Apache Kylin™ Technical Blog

Use Python for Data Science with Apache Kylin

Original from Kyligence tech blog

In today’s world, Big Data, data science, and machine learning analytics and are not only hot topics, they’re also an essential part of our society. Data is everywhere, and the amount of digital data that exists is growing at a rapid rate. According to Forbes, around 175 Zettabytes of data will be generated annually by 2025.

The economy, healthcare, agriculture, energy, media, education and all other critical human activities rely more and more on the advanced processing and analysis of large quantities of collected data. However, these massive datasets pose a real challenge to data analytics, data mining, machine learning and data science.

Data Scientists and analysts have often expressed frustration while trying to work with Big Data. The good news is that there is a solution: Apache Kylin. Kylin solves this Big Data dilemma by integrating with Python to help analysts & data scientists finally gain unfettered access to their large-scale (terabyte and petabyte) datasets.

Machine Learning Challenges

One of the main challenges machine learning (ML) engineers and data scientists encounter when running computations with Big Data comes from the principle that higher volume or scale equates to greater computational complexity.

Consequently, as datasets scale up, even trivial operations can become costly. Moreover, as data volume rises, algorithm performance becomes increasingly dependent on the architecture used to store and move data. Parallel data structures, data partitioning and placement, and data reuse become more important as the amount of data one is working with grows.

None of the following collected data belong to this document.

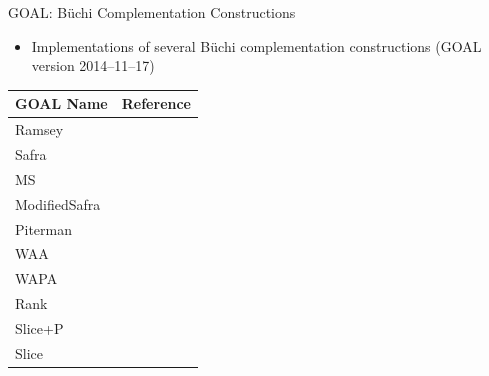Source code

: \documentclass[12pt,handout]{beamer}
\begin{document}
\begin{frame}{GOAL: Büchi Complementation Constructions}
\begin{itemize}
\item Implementations of several Büchi complementation constructions (GOAL version 2014--11--17)
\end{itemize}
\centering
\footnotesize
\begin{tabular}{ll}
\hline
GOAL Name & Reference \\
\hline
Ramsey        & \cite{1985_sistla,PrasadSistla1987217} \\
Safra         & \cite{1988_safra_2,1988_safra_1} \\
MS            & \cite{Muller199569} \\
ModifiedSafra & \cite{2006_althoff} \\
Piterman      & \cite{2006_piterman,2007_piterman} \\
WAA           & \cite{1997_vardi,Kupferman:2001} \\
WAPA          & \cite{1999_thomas} \\
Rank          & \cite{schewe2009buchi} \\
Slice+P       & \cite{vardi2007automata} \\
Slice         & \cite{2008_kaehler} \\
\hline
\end{tabular}
\end{frame}
\end{document}
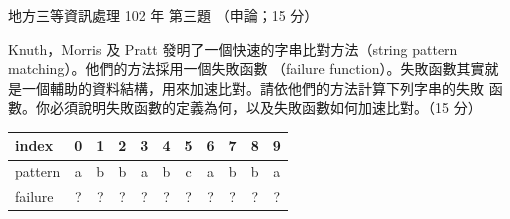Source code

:\begin{pastexam}[label={px:df3-102-ds-03}]{地方三等資訊處理 102 年 第三題}
（申論；15 分）

Knuth，Morris 及 Pratt 發明了一個快速的字串比對方法（string pattern matching）。他們的方法採用一個失敗函數
（failure function）。失敗函數其實就是一個輔助的資料結構，用來加速比對。請依他們的方法計算下列字串的失敗
函數。你必須說明失敗函數的定義為何，以及失敗函數如何加速比對。（15 分）
\begin{center}
\begin{tabular}{|l|*{10}{c|}}
\hline
index & 0 & 1 & 2 & 3 & 4 & 5 & 6 & 7 & 8 & 9 \\ \hline
pattern & a & b & b & a & b & c & a & b & b & a \\ \hline
failure & ? & ? & ? & ? & ? & ? & ? & ? & ? & ? \\ \hline
\end{tabular}
\end{center}
\end{pastexam}

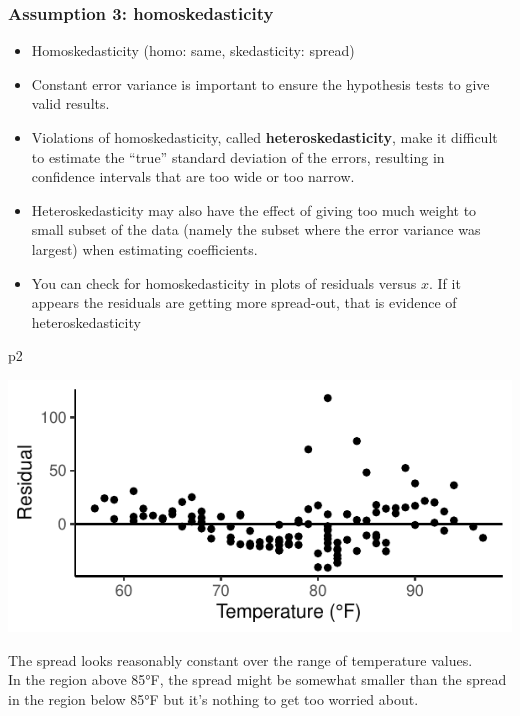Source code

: \documentclass[a4paper]{article}
\begin{document}
\subsubsection{Assumption 3: homoskedasticity}
\begin{itemize}
	\item Homoskedasticity (homo: same, skedasticity: spread)
	\item Constant error variance is important to ensure the hypothesis tests to give valid results.
	\item Violations of homoskedasticity, called \textbf{heteroskedasticity}, make it difficult to estimate the ``true'' standard deviation of the errors, resulting in confidence intervals that are too wide or too narrow.
	\item Heteroskedasticity may also have the effect of giving too much weight to small subset of the data (namely the subset where the error variance was largest) when estimating coefficients.
	\item You can check for homoskedasticity in plots of residuals versus \( x \). If it appears the residuals are getting more spread-out, that is evidence of heteroskedasticity
\end{itemize}
\begin{Schunk}
\begin{Sinput}
p2
\end{Sinput}


{\centering \includegraphics[width=\maxwidth]{figure/listings-unnamed-chunk-351-1} 

}

\end{Schunk}
The spread looks reasonably constant over the range of temperature values.\\
In the region above 85°F, the spread might be somewhat smaller than the spread in the region below 85°F but it's nothing to get too worried about.
\end{document}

What Apache Kylin Is and How It Helps

Apache Kylin is an open source distributed Big Data analytics engine designed to provide a SQL interface for multi-dimensional analysis (MOLAP) on Hadoop. It allows enterprises to rapidly analyze their massive datasets in a fraction of the time it would take using other approaches or Big Data analytics tools.

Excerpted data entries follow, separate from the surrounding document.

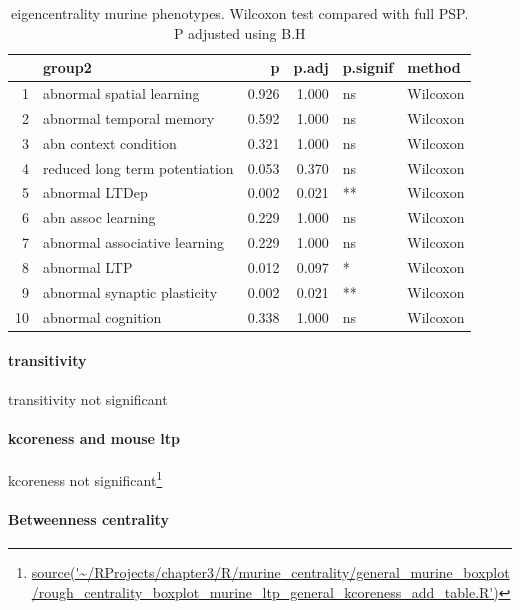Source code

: \begin{table}[ht]
\centering
\begin{tabular}{rlrrll}
  \toprule
 & group2 & p & p.adj & p.signif & method \\ 
  \midrule
1 & abnormal spatial learning & 0.926 & 1.000 & ns & Wilcoxon \\ 
  2 & abnormal temporal memory & 0.592 & 1.000 & ns & Wilcoxon \\ 
  3 & abn context condition & 0.321 & 1.000 & ns & Wilcoxon \\ 
  4 & reduced long term potentiation & 0.053 & 0.370 & ns & Wilcoxon \\ 
  5 & abnormal LTDep & 0.002 & 0.021 & ** & Wilcoxon \\ 
  6 & abn assoc learning & 0.229 & 1.000 & ns & Wilcoxon \\ 
  7 & abnormal associative learning & 0.229 & 1.000 & ns & Wilcoxon \\ 
  8 & abnormal LTP & 0.012 & 0.097 & * & Wilcoxon \\ 
  9 & abnormal synaptic plasticity & 0.002 & 0.021 & ** & Wilcoxon \\ 
  10 & abnormal cognition & 0.338 & 1.000 & ns & Wilcoxon \\ 
   \bottomrule
\end{tabular}
\caption{eigencentrality murine phenotypes. Wilcoxon test compared with full PSP. P adjusted using B.H} 
\label{tab:eigencentrality murine phenotypes. Wilcoxon test compared with full PSP}
\end{table}
\paragraph{transitivity}

transitivity not significant


\paragraph{kcoreness and mouse ltp}
kcoreness not significant\footnote{\url{source('~/RProjects/chapter3/R/murine_centrality/general_murine_boxplot/rough_centrality_boxplot_murine_ltp_general_kcoreness_add_table.R')}}


\paragraph{Betweenness centrality}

With Apache Kylin, data teams are able to dramatically cut down on analytics processing time and associated IT and ops costs. It’s able to do this by pre-computing large datasets into one (or another very small amount) of OLAP cubes and storing them in a columnar database. This allows ML Engineers, data scientists, and analysts to quickly access the data and perform data mining activities to uncover hidden trends easily.

The Following diagram illustrates how machine learning and data science activities on big data become much easier when Apache Kylin is introduced.

diagram1

How to Integrate Python with Apache Kylin

Python has quickly risen in prominence to take its spot as one of the leading programming languages in the data analytics field (as well as outside the field). With its ease of use and extensive collection of libraries, Python has become well-positioned to take on Big Data.

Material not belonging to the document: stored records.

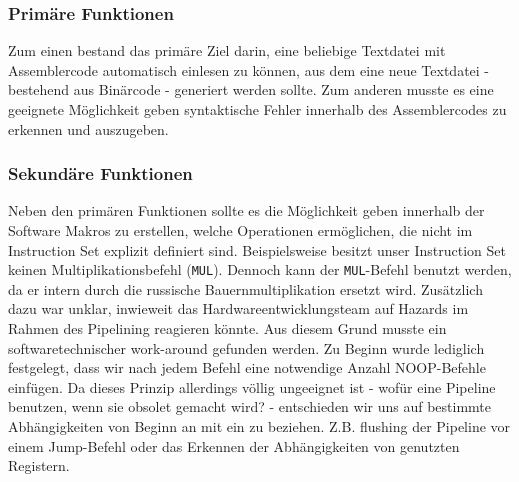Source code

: \documentclass[paper=a4,fontsize=12pt,twocolumn]{scrreprt}
\begin{document}
\subsubsection{Primäre Funktionen}
Zum einen bestand das primäre Ziel darin, eine beliebige Textdatei mit Assemblercode automatisch einlesen zu können, aus dem eine neue Textdatei - bestehend aus Binärcode - generiert werden sollte. Zum anderen musste es eine geeignete Möglichkeit geben syntaktische Fehler innerhalb des Assemblercodes zu erkennen und auszugeben.

\subsubsection{Sekundäre Funktionen}
Neben den primären Funktionen sollte es die Möglichkeit geben innerhalb der Software Makros zu erstellen, welche Operationen ermöglichen, die nicht im Instruction Set explizit definiert sind. Beispielsweise besitzt unser Instruction Set keinen Multiplikationsbefehl (\texttt{MUL}).
Dennoch kann der \texttt{MUL}-Befehl benutzt werden, da er intern durch die russische Bauernmultiplikation ersetzt wird.
Zusätzlich dazu war unklar, inwieweit das Hardwareentwicklungsteam auf Hazards im Rahmen des Pipelining reagieren könnte. Aus diesem Grund musste ein softwaretechnischer work-around gefunden werden. 
Zu Beginn wurde lediglich festgelegt, dass wir nach jedem Befehl eine notwendige Anzahl NOOP-Befehle einfügen.
Da dieses Prinzip allerdings völlig ungeeignet ist - wofür eine Pipeline benutzen, wenn sie obsolet gemacht wird? - entschieden wir uns auf bestimmte Abhängigkeiten von Beginn an mit ein zu beziehen.
Z.B. flushing der Pipeline vor einem Jump-Befehl oder das Erkennen der Abhängigkeiten von genutzten Registern.
\end{document}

Python also provides plenty of data mining tools to assist in the handling of data, offering up a variety of applications already adopted by the machine learning and data science communities. Simply put, if you’re working with Big Data, there’s probably a way Python can make your job easier.

Apache Kylin can be easily integrated with Python with support from Kylinpy. Kylinpy is a python library that provides a SQLAlchemy Dialect implementation. Thus, any application that uses SQLAlchemy can now query Kylin OLAP cubes. Additionally, it also allows users to access data via Pandas data frames.

Sample code to access data via Pandas:

$ python

 >>> import sqlalchemy as sa
 >>> import pandas as pd
 >>> kylin_engine = sa.create_engine('kylin://<username>:<password>@<IP>:<PORT>/<project_name>',
​     connect_args={'is_ssl': True, 'timeout': 60})
 >>> sql = 'select * from kylin_sales limit 10'
 >>> dataframe = pd.read_sql(sql, kylin_engine)
 >>> print(dataframe)

Benefits of using Apache Kylin as Data Source:

Easy Access to Massive Datasets: Interactively work with large amounts (TB/PB) of data.

Blazing Fast Performance: Get sub-second response times to your queries on Big Data.

High Scalability: With Kylin’s linear scalability, scale up your data without worrying about performance.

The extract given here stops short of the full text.